Hello,
I apologize that similar questions were asked many times before, yet I'm asking again. My design is a 3 x 2 design with a batch effect ( samples were not processed on the same day). I came across this post and am going to follow Dr. Smyth's suggestion (0 ~ + batch + group)
. I just wanted to know if my approach of making contrasts is correct.
My meta_data. I combined two factors (genotype
and treat
) into one factor, group
.
sample_name batch treat genotype group
sample1 sample1 B1 untrt WT WT_untrt
sample2 sample2 B1 trt WT WT_trt
sample3 sample3 B1 untrt MR MR_untrt
sample4 sample4 B1 trt MR MR_trt
sample5 sample5 B1 untrt GD GD_untrt
sample6 sample6 B1 trt GD GD_trt
sample7 sample7 B2 untrt WT WT_untrt
sample8 sample8 B2 trt WT WT_trt
sample9 sample9 B2 untrt MR MR_untrt
sample10 sample10 B2 trt MR MR_trt
sample11 sample11 B2 untrt GD GD_untrt
sample12 sample12 B2 trt GD GD_trt
My design matrix
batchB1 batchB2 groupGD_untrt groupMR_trt groupMR_untrt groupWT_trt groupWT_untrt
sample1 1 0 0 0 0 0 1
sample2 1 0 0 0 0 1 0
sample3 1 0 0 0 1 0 0
sample4 1 0 0 1 0 0 0
sample5 1 0 1 0 0 0 0
sample6 1 0 0 0 0 0 0
sample7 0 1 0 0 0 0 1
sample8 0 1 0 0 0 1 0
sample9 0 1 0 0 1 0 0
sample10 0 1 0 1 0 0 0
sample11 0 1 1 0 0 0 0
sample12 0 1 0 0 0 0 0
My contrasts
contrs <- makeContrasts(
trt_vs_untrt_within_WT = groupWT_trt - groupWT_untrt,
GD_vs_WT_within_untrt = groupGD_untrt - groupWT_untrt,
levels=colnames(design)
)
res_trt_within_WT <- glmQLFTest(fit, contrast=contrs[, "trt_vs_untrt_within_WT"])

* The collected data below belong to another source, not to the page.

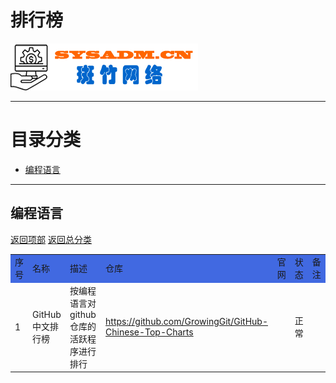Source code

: # 排行榜

<a href="https://www.sysadm.cn" target="_blank"><img src="./images/sysadm.png"></a>

---
# <a id="catalog">目录分类 </a>
- <a href="#programlanguage">编程语言</a>


---
## <a id="programlanguage">编程语言</a>
<a href="#catalog">返回项部</a>     [返回总分类](./README.md)
<table>
<tr bgcolor="#4169E1">
    <td>序号</td> <td>名称</td> <td>描述</td> <td>仓库</td> <td>官网</td><td>状态</td><td>备注</td>
</tr>
<tr>
    <td>1</td> <td>GitHub中文排行榜</td><td>按编程语言对github仓库的活跃程序进行排行</td>
    <td><a href="https://github.com/GrowingGit/GitHub-Chinese-Top-Charts" target="_blank">https://github.com/GrowingGit/GitHub-Chinese-Top-Charts</a> </td>
    <td></td><td>正常</td><td></td>
</tr>
</table>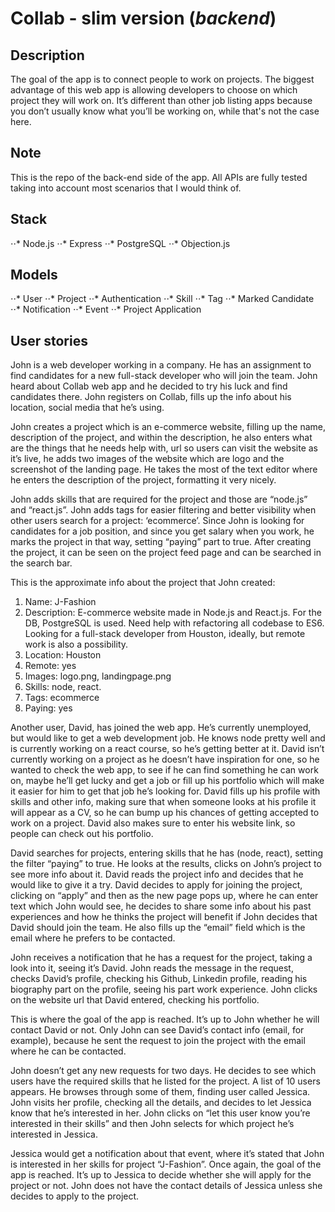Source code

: # Collab - slim version (_backend_)

## Description

The goal of the app is to connect people to work on projects. The biggest advantage of this web app is allowing developers to choose on which project they will work on. It’s different than other job listing apps because you don’t usually know what you’ll be working on, while that's not the case here.

## Note

This is the repo of the back-end side of the app. All APIs are fully tested taking into account most scenarios that I would think of.

## Stack

⋅⋅* Node.js
⋅⋅* Express
⋅⋅* PostgreSQL
⋅⋅* Objection.js

## Models

⋅⋅* User
⋅⋅* Project
⋅⋅* Authentication
⋅⋅* Skill
⋅⋅* Tag
⋅⋅* Marked Candidate
⋅⋅* Notification
⋅⋅* Event
⋅⋅* Project Application

## User stories

John is a web developer working in a company. He has an assignment to find candidates for a new full-stack developer who will join the team. John heard about Collab web app and he decided to try his luck and find candidates there. John registers on Collab, fills up the info about his location, social media that he’s using.

John creates a project which is an e-commerce website, filling up the name, description of the project, and within the description, he also enters what are the things that he needs help with, url so users can visit the website as it’s live, he adds two images of the website which are logo and the screenshot of the landing page. He takes the most of the text editor where he enters the description of the project, formatting it very nicely.

John adds skills that are required for the project and those are “node.js” and “react.js”. John adds tags for easier filtering and better visibility when other users search for a project: ‘ecommerce’. Since John is looking for candidates for a job position, and since you get salary when you work, he marks the project in that way, setting “paying” part to true. After creating the project, it can be seen on the project feed page and can be searched in the search bar.

This is the approximate info about the project that John created:

1. Name: J-Fashion
2. Description: E-commerce website made in Node.js and React.js. For the DB, PostgreSQL is used. Need help with refactoring all codebase to ES6. Looking for a full-stack developer from Houston, ideally, but remote work is also a possibility.
3. Location: Houston
4. Remote: yes
5. Images: logo.png, landingpage.png
6. Skills: node, react.
7. Tags: ecommerce
8. Paying: yes

Another user, David, has joined the web app. He’s currently unemployed, but would like to get a web development job. He knows node pretty well and is currently working on a react course, so he’s getting better at it. David isn’t currently working on a project as he doesn’t have inspiration for one, so he wanted to check the web app, to see if he can find something he can work on, maybe he’ll get lucky and get a job or fill up his portfolio which will make it easier for him to get that job he’s looking for. David fills up his profile with skills and other info, making sure that when someone looks at his profile it will appear as a CV, so he can bump up his chances of getting accepted to work on a project. David also makes sure to enter his website link, so people can check out his portfolio.

David searches for projects, entering skills that he has (node, react), setting the filter “paying” to true. He looks at the results, clicks on John’s project to see more info about it. David reads the project info and decides that he would like to give it a try. David decides to apply for joining the project, clicking on “apply” and then as the new page pops up, where he can enter text which John would see, he decides to share some info about his past experiences and how he thinks the project will benefit if John decides that David should join the team. He also fills up the “email” field which is the email where he prefers to be contacted.

John receives a notification that he has a request for the project, taking a look into it, seeing it’s David. John reads the message in the request, checks David’s profile, checking his Github, Linkedin profile, reading his biography part on the profile, seeing his part work experience. John clicks on the website url that David entered, checking his portfolio.

This is where the goal of the app is reached. It’s up to John whether he will contact David or not. Only John can see David’s contact info (email, for example), because he sent the request to join the project with the email where he can be contacted.

John doesn’t get any new requests for two days. He decides to see which users have the required skills that he listed for the project. A list of 10 users appears. He browses through some of them, finding user called Jessica. John visits her profile, checking all the details, and decides to let Jessica know that he’s interested in her. John clicks on “let this user know you’re interested in their skills” and then John selects for which project he’s interested in Jessica.

Jessica would get a notification about that event, where it’s stated that John is interested in her skills for project “J-Fashion”. Once again, the goal of the app is reached. It’s up to Jessica to decide whether she will apply for the project or not. John does not have the contact details of Jessica unless she decides to apply to the project.
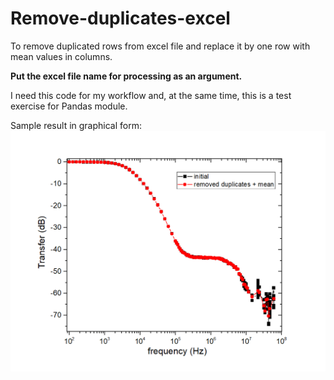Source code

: # Remove-duplicates-excel

To remove duplicated rows from excel file and replace it by one row with mean values in columns.

__Put the excel file name for processing as an argument.__

I need this code for my workflow and, at the same time, this is a test exercise for Pandas module.

Sample result in graphical form:
![Result in graphical form](https://github.com/andr-nau/Remove-duplicates-excel/blob/master/dup_excel%20result.gif "Sample result")
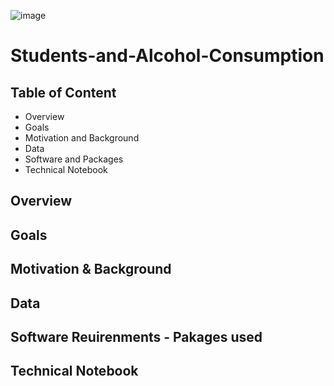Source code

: ![image](https://user-images.githubusercontent.com/70491460/101422228-30e52080-38c4-11eb-9087-20ea89ac5e09.png)



# Students-and-Alcohol-Consumption

## Table of Content

* Overview
* Goals
* Motivation and Background
* Data
* Software and Packages
* Technical Notebook

## Overview




## Goals


## Motivation & Background


## Data


## Software Reuirenments - Pakages used


## Technical Notebook
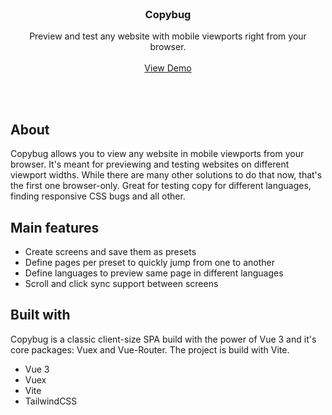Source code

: <br />
<p align="center">
  <h3 align="center">Copybug</h3>

  <p align="center">
    Preview and test any website with mobile viewports right from your browser.
    <br />
    <br />
    <a href="https://copybug.ryaposov.com">View Demo</a>
  </p>
</p>
<br />
<br />

## About

Copybug allows you to view any website in mobile viewports from your browser. It's meant for previewing and testing websites on different viewport widths. While there are many other solutions to do that now, that's the first one browser-only. Great for testing copy for different languages, finding responsive CSS bugs and all other.

## Main features

* Create screens and save them as presets
* Define pages per preset to quickly jump from one to another
* Define languages to preview same page in different languages
* Scroll and click sync support between screens

## Built with

Copybug is a classic client-size SPA build with the power of Vue 3 and it's core packages: Vuex and Vue-Router. The project is build with Vite.

* Vue 3
* Vuex
* Vite
* TailwindCSS
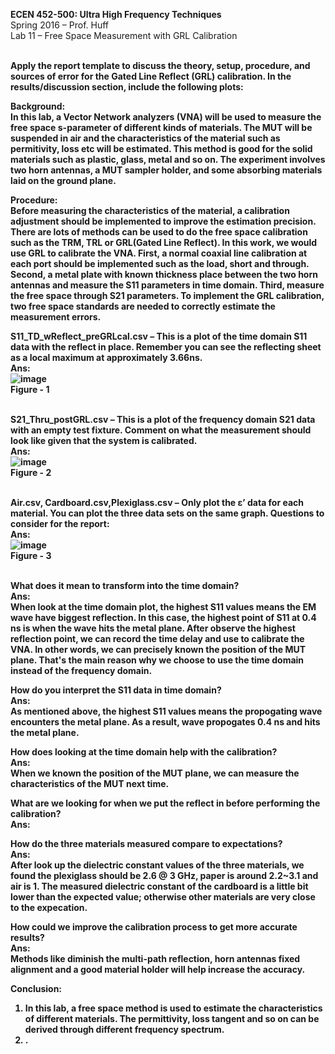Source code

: <b>ECEN 452-500: Ultra High Frequency Techniques</b><br>
Spring 2016 – Prof. Huff<br>
Lab 11 – Free Space Measurement with GRL Calibration<br>

<b><br>Apply the report template to discuss the theory, setup, procedure, and sources of error for the Gated Line Reflect (GRL) calibration. In the results/discussion section, include the following plots:<br>


Background:<br>
In this lab, a Vector Network analyzers (VNA) will be used to measure the free space s-parameter of different kinds of materials. The MUT will be suspended in air and the characteristics of the material such as permitivity, loss etc will be estimated. This method is good for the solid materials such as plastic, glass, metal and so on. The experiment involves two horn antennas, a MUT sampler holder, and some absorbing materials laid on the ground plane.<br>


Procedure:<br>
Before measuring the characteristics of the material, a calibration adjustment should be implemented to improve the estimation precision. There are lots of methods can be used to do the free space calibration such as the TRM, TRL or GRL(Gated Line Reflect). In this work, we would use GRL to calibrate the VNA. First, a normal coaxial line calibration at each port should be implemented such as the load, short and through. Second, a metal plate with known thickness place between the two horn antennas and measure the S11 parameters in time domain. Third, measure the free space through S21 parameters. To implement the GRL calibration, two free space standards are needed to correctly estimate the measurement errors.<br>



S11_TD_wReflect_preGRLcal.csv – This is a plot of the time domain S11 data with the reflect in place. Remember you can see the reflecting sheet as a local maximum at approximately 3.66ns.<br>
Ans:<br>
![image](https://github.com/CourseReps/ECEN452-Spring2016/blob/master/Students/StevenYeh/Lab11/free_space_s11.png)<br>
Figure - 1<br><br>


S21_Thru_postGRL.csv – This is a plot of the frequency domain S21 data with an empty test fixture. Comment on what the measurement should look like given that the system is calibrated.<br>
Ans:<br>
![image](https://github.com/CourseReps/ECEN452-Spring2016/blob/master/Students/StevenYeh/Lab11/free_space_through_s21.png) <br>
Figure - 2<br><br>

Air.csv, Cardboard.csv,Plexiglass.csv – Only plot the ε’ data for each material. You can plot the three data sets on the same graph.
Questions to consider for the report:<br>
Ans:<br>
![image](https://github.com/CourseReps/ECEN452-Spring2016/blob/master/Students/StevenYeh/Lab11/dielectric_constant_materials.png)<br>
Figure - 3<br><br>


What does it mean to transform into the time domain?<br>
Ans:<br>
When look at the time domain plot, the highest S11 values means the EM wave have biggest reflection. In this case, the highest point of S11 at 0.4 ns is when the wave hits the metal plane. After observe the highest reflection point, we can record the time delay and use to calibrate the VNA. In other words, we can precisely known the position of the MUT plane. That's the main reason why we choose to use the time domain instead of the frequency domain.<br>



How do you interpret the S11 data in time domain?<br>
Ans:<br>
As mentioned above, the highest S11 values means the propogating wave encounters the metal plane. As a result, wave propogates 0.4 ns and hits the metal plane.<br>




How does looking at the time domain help with the calibration?<br>
Ans:<br>
When we known the position of the MUT plane, we can measure the characteristics of the MUT next time.<br> 





What are we looking for when we put the reflect in before performing the calibration?<br>
Ans:<br>





How do the three materials measured compare to expectations?<br>
Ans:<br>
After look up the dielectric constant values of the three materials, we found the plexiglass should be 2.6 @ 3 GHz, paper is around 2.2~3.1 and air is 1. The measured dielectric constant of the cardboard is a little bit lower than the expected value; otherwise other materials are very close to the expecation.<br>




How could we improve the calibration process to get more accurate results?<br>
Ans:<br>
Methods like diminish the multi-path reflection, horn antennas fixed alignment and a good material holder will help increase the accuracy.<br>










Conclusion:<br>

1. In this lab, a free space method is used to estimate the characteristics of different materials. The permittivity, loss tangent and so on can be derived through different frequency spectrum.<br>
2. .<br>



</b>
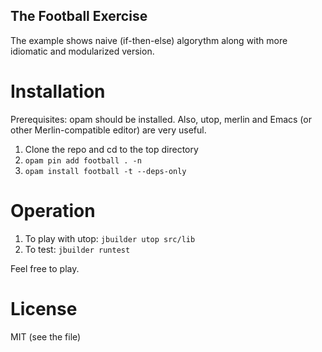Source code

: The Football Exercise
---------------------

The example shows naive (if-then-else) algorythm along with more
idiomatic and modularized version.

Installation
============

Prerequisites: opam should be installed. Also, utop, merlin and Emacs
(or other Merlin-compatible editor) are very useful.

1. Clone the repo and cd to the top directory
2. `opam pin add football . -n`
3. `opam install football -t --deps-only`

Operation
=========

1. To play with utop: `jbuilder utop src/lib`
2. To test: `jbuilder runtest`

Feel free to play.

License
=======

MIT (see the file)
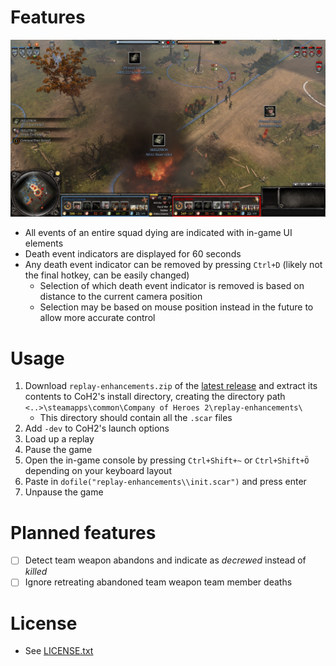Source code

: # Features
![](screenshots/example-01.png)
- All events of an entire squad dying are indicated with in-game UI elements
- Death event indicators are displayed for 60 seconds 
- Any death event indicator can be removed by pressing `Ctrl+D` (likely not the final hotkey, can be easily changed)
    - Selection of which death event indicator is removed is based on distance to the current camera position
    - Selection may be based on mouse position instead in the future to allow more accurate control

# Usage
1. Download `replay-enhancements.zip` of the [latest release](https://github.com/Janne252/coh2-replay-enhancements/releases) and extract its contents to CoH2's install directory, creating the directory path `<..>\steamapps\common\Company of Heroes 2\replay-enhancements\`
    - This directory should contain all the `.scar` files
1. Add `-dev` to CoH2's launch options
1. Load up a replay
1. Pause the game
1. Open the in-game console by pressing `Ctrl+Shift+~` or `Ctrl+Shift+Ö` depending on your keyboard layout
1. Paste in `dofile("replay-enhancements\\init.scar")` and press enter
1. Unpause the game

# Planned features
- [ ] Detect team weapon abandons and indicate as _decrewed_ instead of _killed_
- [ ] Ignore retreating abandoned team weapon team member deaths

# License
- See [LICENSE.txt](LICENSE.txt)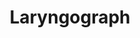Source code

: ---
word: "true"

types: "word"

title: "Laryngograph"

categories: ['']

tags: ['Laryngograph']

arabic: 'جهاز الرسم الحنجري'
arabic2: 'اللارينجوجراف'

arexps: []

enwords: ['Laryngograph']

enexps: []

arlexicons: 'ج'

enlexicons: 'L'

authors: ['Ruqayya Roshdy']

translators: ['']

citations: 'مقدمة في حوسبة اللغة العربية'

sources: 'مركز الملك عبدالله بن عبدالعزيز الدولي لخدمة اللغة العربية'

slug: ""
---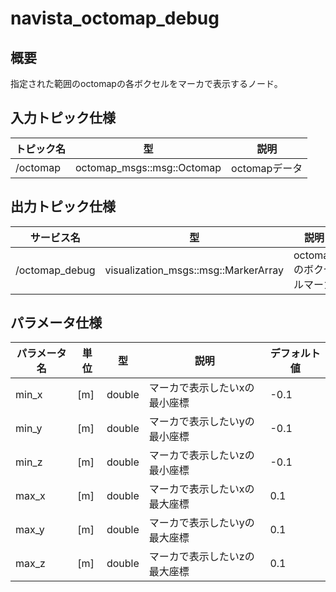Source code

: # navista_octomap_debug

## 概要

指定された範囲のoctomapの各ボクセルをマーカで表示するノード。

## 入力トピック仕様

| トピック名 | 型 | 説明 |
| --- | --- | --- |
| /octomap | octomap_msgs::msg::Octomap | octomapデータ |

## 出力トピック仕様

| サービス名 | 型 | 説明 |
| --- | --- | --- |
| /octomap_debug | visualization_msgs::msg::MarkerArray | octomapのボクセルマーカ |

## パラメータ仕様

| パラメータ名 | 単位 | 型 | 説明 | デフォルト値 |
| --- | --- | --- | --- | --- |
| min_x | [m] | double | マーカで表示したいxの最小座標 | -0.1 |
| min_y | [m] | double | マーカで表示したいyの最小座標 | -0.1 |
| min_z | [m] | double | マーカで表示したいzの最小座標 | -0.1 |
| max_x | [m] | double | マーカで表示したいxの最大座標 | 0.1 |
| max_y | [m] | double | マーカで表示したいyの最大座標 | 0.1 |
| max_z | [m] | double | マーカで表示したいzの最大座標 | 0.1 |

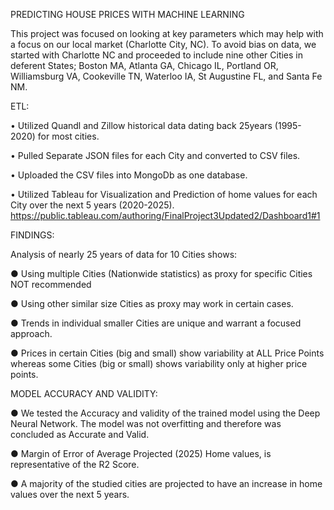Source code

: PREDICTING HOUSE PRICES WITH MACHINE LEARNING

This project was focused on looking at key parameters which may help with a focus on our local market (Charlotte City, NC).
To avoid bias on data, we started with Charlotte NC and proceeded to include nine other Cities in deferent States; Boston MA, Atlanta GA, Chicago IL, Portland OR, Williamsburg VA, Cookeville TN, Waterloo IA, St Augustine FL, and Santa Fe NM.

ETL: 

•	Utilized Quandl and Zillow historical data dating back 25years (1995-2020) for most cities.

•	Pulled Separate JSON files for each City and converted to CSV files.

•	Uploaded the CSV files into MongoDb as one database.

•	Utilized Tableau for Visualization and Prediction of home values for each City over the next 5 years (2020-2025). https://public.tableau.com/authoring/FinalProject3Updated2/Dashboard1#1

FINDINGS:

Analysis of nearly 25 years of data for 10 Cities shows:

●	Using multiple Cities (Nationwide statistics) as proxy for specific Cities NOT recommended

●	Using other similar size Cities as proxy may work in certain cases. 

●	Trends in individual smaller Cities are unique and warrant a focused approach.

●	Prices in certain Cities (big and small) show variability at ALL Price Points whereas some Cities (big or small) shows variability only at higher price points.  

MODEL ACCURACY AND VALIDITY:

●	We tested the Accuracy and validity of the trained model using the Deep Neural Network. The model was not overfitting and therefore was concluded as Accurate and Valid.

●	Margin of Error of Average Projected (2025) Home values, is representative of the R2 Score.  

●	A majority of the studied cities are projected to have an increase in home values over the next 5 years.  
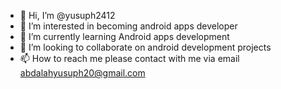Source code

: - 👋 Hi, I’m @yusuph2412
- 👀 I’m interested in becoming android apps developer
- 🌱 I’m currently learning Android apps development
- 💞️ I’m looking to collaborate on android development projects
- 📫 How to reach me please contact with me via email abdalahyusuph20@gmail.com

<!---
yusuph2412/yusuph2412 is a ✨ special ✨ repository because its `README.md` (this file) appears on your GitHub profile.
You can click the Preview link to take a look at your changes.
--->
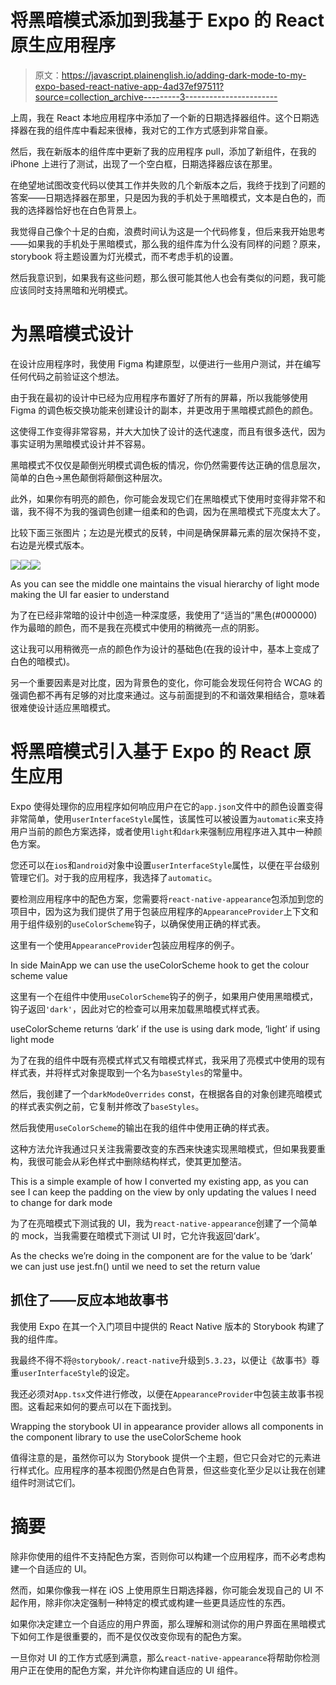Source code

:# 将黑暗模式添加到我基于 Expo 的 React 原生应用程序

> 原文：<https://javascript.plainenglish.io/adding-dark-mode-to-my-expo-based-react-native-app-4ad37ef97511?source=collection_archive---------3----------------------->

上周，我在 React 本地应用程序中添加了一个新的日期选择器组件。这个日期选择器在我的组件库中看起来很棒，我对它的工作方式感到非常自豪。

然后，我在新版本的组件库中更新了我的应用程序 pull，添加了新组件，在我的 iPhone 上进行了测试，出现了一个空白框，日期选择器应该在那里。

在绝望地试图改变代码以使其工作并失败的几个新版本之后，我终于找到了问题的答案——日期选择器在那里，只是因为我的手机处于黑暗模式，文本是白色的，而我的选择器恰好也在白色背景上。

我觉得自己像个十足的白痴，浪费时间认为这是一个代码修复，但后来我开始思考——如果我的手机处于黑暗模式，那么我的组件库为什么没有同样的问题？原来，storybook 将主题设置为灯光模式，而不考虑手机的设置。

然后我意识到，如果我有这些问题，那么很可能其他人也会有类似的问题，我可能应该同时支持黑暗和光明模式。

# 为黑暗模式设计

在设计应用程序时，我使用 Figma 构建原型，以便进行一些用户测试，并在编写任何代码之前验证这个想法。

由于我在最初的设计中已经为应用程序布置好了所有的屏幕，所以我能够使用 Figma 的调色板交换功能来创建设计的副本，并更改用于黑暗模式颜色的颜色。

这使得工作变得非常容易，并大大加快了设计的迭代速度，而且有很多迭代，因为事实证明为黑暗模式设计并不容易。

黑暗模式不仅仅是颠倒光明模式调色板的情况，你仍然需要传达正确的信息层次，简单的白色->黑色颠倒将颠倒这种层次。

此外，如果你有明亮的颜色，你可能会发现它们在黑暗模式下使用时变得非常不和谐，我不得不为我的强调色创建一组柔和的色调，因为在黑暗模式下亮度太大了。

比较下面三张图片；左边是光模式的反转，中间是确保屏幕元素的层次保持不变，右边是光模式版本。

![](img/f85f81ec5468b2fc79b4eb8c17c11799.png)![](img/bd7e3721825a17cb14971f73f561909f.png)![](img/20b0825659c69c9f71769d8138065fc2.png)

As you can see the middle one maintains the visual hierarchy of light mode making the UI far easier to understand

为了在已经非常暗的设计中创造一种深度感，我使用了“适当的”黑色(#000000)作为最暗的颜色，而不是我在亮模式中使用的稍微亮一点的阴影。

这让我可以用稍微亮一点的颜色作为设计的基础色(在我的设计中，基本上变成了白色的暗模式)。

另一个重要因素是对比度，因为背景色的变化，你可能会发现任何符合 WCAG 的强调色都不再有足够的对比度来通过。这与前面提到的不和谐效果相结合，意味着很难使设计适应黑暗模式。

# 将黑暗模式引入基于 Expo 的 React 原生应用

Expo 使得处理你的应用程序如何响应用户在它的`app.json`文件中的颜色设置变得非常简单，使用`userInterfaceStyle`属性，该属性可以被设置为`automatic`来支持用户当前的颜色方案选择，或者使用`light`和`dark`来强制应用程序进入其中一种颜色方案。

您还可以在`ios`和`android`对象中设置`userInterfaceStyle`属性，以便在平台级别管理它们。对于我的应用程序，我选择了`automatic`。

要检测应用程序中的配色方案，您需要将`react-native-appearance`包添加到您的项目中，因为这为我们提供了用于包装应用程序的`AppearanceProvider`上下文和用于组件级别的`useColorScheme`钩子，以确保使用正确的样式表。

这里有一个使用`AppearanceProvider`包装应用程序的例子。

In side MainApp we can use the useColorScheme hook to get the colour scheme value

这里有一个在组件中使用`useColorScheme`钩子的例子，如果用户使用黑暗模式，钩子返回`'dark'`，因此对它的检查可以用来加载黑暗模式样式表。

useColorScheme returns ‘dark’ if the use is using dark mode, ‘light’ if using light mode

为了在我的组件中既有亮模式样式又有暗模式样式，我采用了亮模式中使用的现有样式表，并将样式对象提取到一个名为`baseStyles`的常量中。

然后，我创建了一个`darkModeOverrides` const，在根据各自的对象创建亮暗模式的样式表实例之前，它复制并修改了`baseStyles`。

然后我使用`useColorScheme`的输出在我的组件中使用正确的样式表。

这种方法允许我通过只关注我需要改变的东西来快速实现黑暗模式，但如果我要重构，我很可能会从彩色样式中删除结构样式，使其更加整洁。

This is a simple example of how I converted my existing app, as you can see I can keep the padding on the view by only updating the values I need to change for dark mode

为了在亮暗模式下测试我的 UI，我为`react-native-appearance`创建了一个简单的 mock，当我需要在暗模式下测试 UI 时，它允许我返回‘dark’。

As the checks we’re doing in the component are for the value to be ‘dark’ we can just use jest.fn() until we need to set the return value

## 抓住了——反应本地故事书

我使用 Expo 在其一个入门项目中提供的 React Native 版本的 Storybook 构建了我的组件库。

我最终不得不将`@storybook/.react-native`升级到`5.3.23`，以便让《故事书》尊重`userInterfaceStyle`的设定。

我还必须对`App.tsx`文件进行修改，以便在`AppearanceProvider`中包装主故事书视图。这看起来如何的要点可以在下面找到。

Wrapping the storybook UI in appearance provider allows all components in the component library to use the useColorScheme hook

值得注意的是，虽然你可以为 Storybook 提供一个主题，但它只会对它的元素进行样式化。应用程序的基本视图仍然是白色背景，但这些变化至少足以让我在创建组件时测试它们。

# 摘要

除非你使用的组件不支持配色方案，否则你可以构建一个应用程序，而不必考虑构建一个自适应的 UI。

然而，如果你像我一样在 iOS 上使用原生日期选择器，你可能会发现自己的 UI 不起作用，除非你决定强制一种特定的模式或构建一些更具适应性的东西。

如果你决定建立一个自适应的用户界面，那么理解和测试你的用户界面在黑暗模式下如何工作是很重要的，而不是仅仅改变你现有的配色方案。

一旦你对 UI 的工作方式感到满意，那么`react-native-appearance`将帮助你检测用户正在使用的配色方案，并允许你构建自适应的 UI 组件。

res_GD_vs_WT_within_untrt = glmQLFTest(fit, contrast=contrs[, "GD_vs_WT_within_untrt"])
Q1. I'd like to know treatment effect within WT while accounting for the batch effect.
Is my res_trt_within_WT
correct?
Q2. genotype effect (GD vs WT) within untreated
Is my res_GD_vs_WT_within_untrt
correct?
I have gone through edgeR user guide as well as A guide to creating design matrices for gene expression experiments, yet I am asking these questions. I'm sorry...
unsolicited info:
I did PCA and observed the batch effect - PC1 separated batch 1 samples and batch 2 samples with 70% variance explained.
Thank you. I think I found why the order matters.
Yes, that is a quote from A guide to creating design matrices for gene expression experiments.